> _PROVIDED MATERIAL_
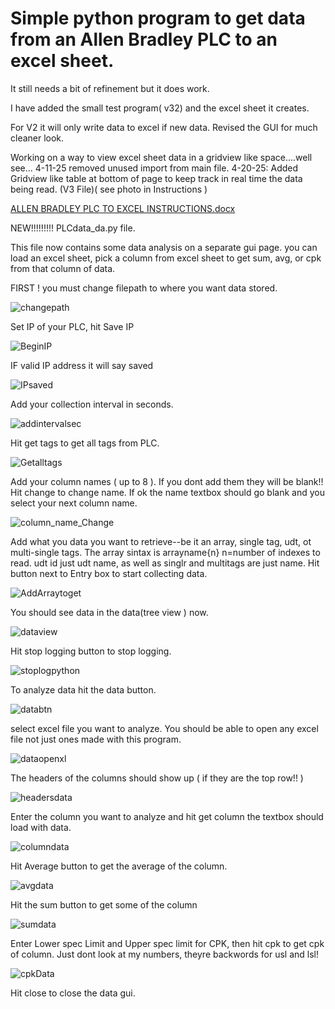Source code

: # Simple python program to get data from an Allen Bradley PLC to an excel sheet.
It still needs a bit of refinement but it does work.

I have added the small test program( v32) and the excel sheet it creates.

For V2 it will only write data to excel if new data.
Revised the GUI for much cleaner look.

Working on a way to view excel sheet data in a gridview like space....well see...
4-11-25 removed unused import from main file.
4-20-25:  Added Gridview like table at bottom of page to keep track in real time the data being read. (V3 File)( see photo in Instructions )

[ALLEN BRADLEY PLC TO EXCEL INSTRUCTIONS.docx](https://github.com/user-attachments/files/19827565/ALLEN.BRADLEY.PLC.TO.EXCEL.INSTRUCTIONS.docx)


NEW!!!!!!!!!
PLCdata_da.py file.

This file now contains some data analysis on a separate gui page. you can load an excel sheet, pick a column from excel sheet to get sum, avg, or cpk from that column of data.


FIRST ! you must change filepath to where you want data stored.


![changepath](https://github.com/user-attachments/assets/eb0901c5-c0b9-4b61-841f-f1b5ef603e09)




Set IP of your PLC, hit Save IP


![BeginIP](https://github.com/user-attachments/assets/0d2db199-a17c-4854-9d1a-d3ed70608554)





IF valid IP address it will say saved


![IPsaved](https://github.com/user-attachments/assets/c4da328f-4373-4462-92c8-95172b036cc7)








Add your collection interval in seconds.


![addintervalsec](https://github.com/user-attachments/assets/e48c3ce1-87cc-4d30-83ce-93706e418e37)










Hit get tags to get all tags from PLC.


![Getalltags](https://github.com/user-attachments/assets/02e6096b-a25d-495d-9ae5-0d5f5c028c73)











Add your column names ( up to 8 ).  If you dont add them they will be blank!! Hit change to change name.
If ok the name textbox should go blank and you select your next column name.


![column_name_Change](https://github.com/user-attachments/assets/be0a9ab9-71d8-465f-b947-534b4d00feb6)











Add what you data you want to retrieve--be it an array, single tag, udt, ot multi-single tags.
The array sintax is arrayname{n} n=number of indexes to read.  udt id just udt name, as well as singlr
and multitags are just name.  Hit button next to Entry box to start collecting data.


![AddArraytoget](https://github.com/user-attachments/assets/16a0a79f-a4be-4939-8a95-d3860080e2ff)









You should see data in the data(tree view ) now.


![dataview](https://github.com/user-attachments/assets/c3a73e01-dbfd-4905-82e1-3d132d0d0104)










Hit stop logging button to stop logging.


![stoplogpython](https://github.com/user-attachments/assets/74835f5c-ffa8-4590-b286-6abf5a497976)












To analyze data hit the data button.


![databtn](https://github.com/user-attachments/assets/14495334-c729-481d-84de-d41d2727a803)










select excel file you want to analyze. You should be able to open any excel file not just ones made with this program.


![dataopenxl](https://github.com/user-attachments/assets/64e2bb0d-17b5-46f5-9f01-e4e7cb3bae18)











The headers of the columns should show up ( if they are the top row!! )


![headersdata](https://github.com/user-attachments/assets/901c7dd8-096d-4fe2-9bc2-783985102872)










Enter the column you want to analyze and hit get column the textbox should load with data.


![columndata](https://github.com/user-attachments/assets/5b7f17dd-7bfb-4050-8308-96ebc4ce72a4)










Hit Average button to get the average of the column.


![avgdata](https://github.com/user-attachments/assets/5fe1cc48-d017-4715-b1cf-3e4440f16a70)









Hit the sum button to get some of the column


![sumdata](https://github.com/user-attachments/assets/62a90735-26f8-4f53-9f66-a47980244e90)










Enter Lower spec Limit and Upper spec limit for CPK, then hit cpk to get cpk of column. Just
dont look at my numbers, theyre backwords for usl and lsl!


![cpkData](https://github.com/user-attachments/assets/20611650-cdfd-4608-94a8-d1a2a1e9019e)


Hit close to close the data gui.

> _WORK REQUEST_
Beginning at the line above that contains "Revised the GUI for much cleaner look.", return each line exactly through the line that contains "PLCdata_da.py file.", and no others.

> _RESULT OF THE TASK_
Revised the GUI for much cleaner look.

Working on a way to view excel sheet data in a gridview like space....well see...
4-11-25 removed unused import from main file.
4-20-25:  Added Gridview like table at bottom of page to keep track in real time the data being read. (V3 File)( see photo in Instructions )

[ALLEN BRADLEY PLC TO EXCEL INSTRUCTIONS.docx](https://github.com/user-attachments/files/19827565/ALLEN.BRADLEY.PLC.TO.EXCEL.INSTRUCTIONS.docx)


NEW!!!!!!!!!
PLCdata_da.py file.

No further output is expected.